**Work task**
Where does the word "push" appear in the entries below? Copy each line that holds it.

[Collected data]

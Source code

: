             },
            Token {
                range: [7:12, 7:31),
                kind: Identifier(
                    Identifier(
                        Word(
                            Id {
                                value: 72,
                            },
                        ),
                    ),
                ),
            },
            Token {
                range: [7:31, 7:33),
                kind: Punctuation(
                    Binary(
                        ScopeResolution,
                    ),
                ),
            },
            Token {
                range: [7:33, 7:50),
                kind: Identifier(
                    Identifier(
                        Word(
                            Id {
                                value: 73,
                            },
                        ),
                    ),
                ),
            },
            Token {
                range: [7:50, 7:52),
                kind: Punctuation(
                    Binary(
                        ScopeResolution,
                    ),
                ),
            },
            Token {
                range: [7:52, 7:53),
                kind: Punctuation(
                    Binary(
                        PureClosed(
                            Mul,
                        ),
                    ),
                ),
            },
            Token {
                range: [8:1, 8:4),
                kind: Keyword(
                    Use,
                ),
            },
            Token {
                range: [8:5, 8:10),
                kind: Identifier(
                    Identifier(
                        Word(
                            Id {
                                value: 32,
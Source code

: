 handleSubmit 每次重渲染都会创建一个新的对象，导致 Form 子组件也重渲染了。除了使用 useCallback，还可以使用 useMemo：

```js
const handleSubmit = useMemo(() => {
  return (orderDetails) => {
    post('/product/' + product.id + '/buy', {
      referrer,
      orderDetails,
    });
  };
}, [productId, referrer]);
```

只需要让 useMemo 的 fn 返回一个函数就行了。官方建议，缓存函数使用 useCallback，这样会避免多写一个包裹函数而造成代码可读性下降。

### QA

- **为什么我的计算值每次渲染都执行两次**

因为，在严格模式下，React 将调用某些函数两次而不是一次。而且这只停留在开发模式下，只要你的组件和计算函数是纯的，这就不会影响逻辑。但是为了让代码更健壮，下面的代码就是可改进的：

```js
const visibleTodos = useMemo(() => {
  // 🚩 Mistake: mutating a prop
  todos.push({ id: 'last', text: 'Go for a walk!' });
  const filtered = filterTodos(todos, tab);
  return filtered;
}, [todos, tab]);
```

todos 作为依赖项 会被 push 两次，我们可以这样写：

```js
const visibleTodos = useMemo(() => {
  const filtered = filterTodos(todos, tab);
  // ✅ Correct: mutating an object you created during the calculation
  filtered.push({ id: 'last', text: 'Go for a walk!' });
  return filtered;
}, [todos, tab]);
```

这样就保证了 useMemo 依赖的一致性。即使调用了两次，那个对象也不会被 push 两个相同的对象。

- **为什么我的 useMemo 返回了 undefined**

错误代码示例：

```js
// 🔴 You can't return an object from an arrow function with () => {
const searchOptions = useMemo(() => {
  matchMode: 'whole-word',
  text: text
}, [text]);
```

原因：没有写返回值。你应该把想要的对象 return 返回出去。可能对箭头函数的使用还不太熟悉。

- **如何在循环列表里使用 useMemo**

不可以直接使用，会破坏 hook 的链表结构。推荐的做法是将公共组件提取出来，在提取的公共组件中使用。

**Response area**
  todos.push({ id: 'last', text: 'Go for a walk!' });
todos 作为依赖项 会被 push 两次，我们可以这样写：
  filtered.push({ id: 'last', text: 'Go for a walk!' });
这样就保证了 useMemo 依赖的一致性。即使调用了两次，那个对象也不会被 push 两个相同的对象。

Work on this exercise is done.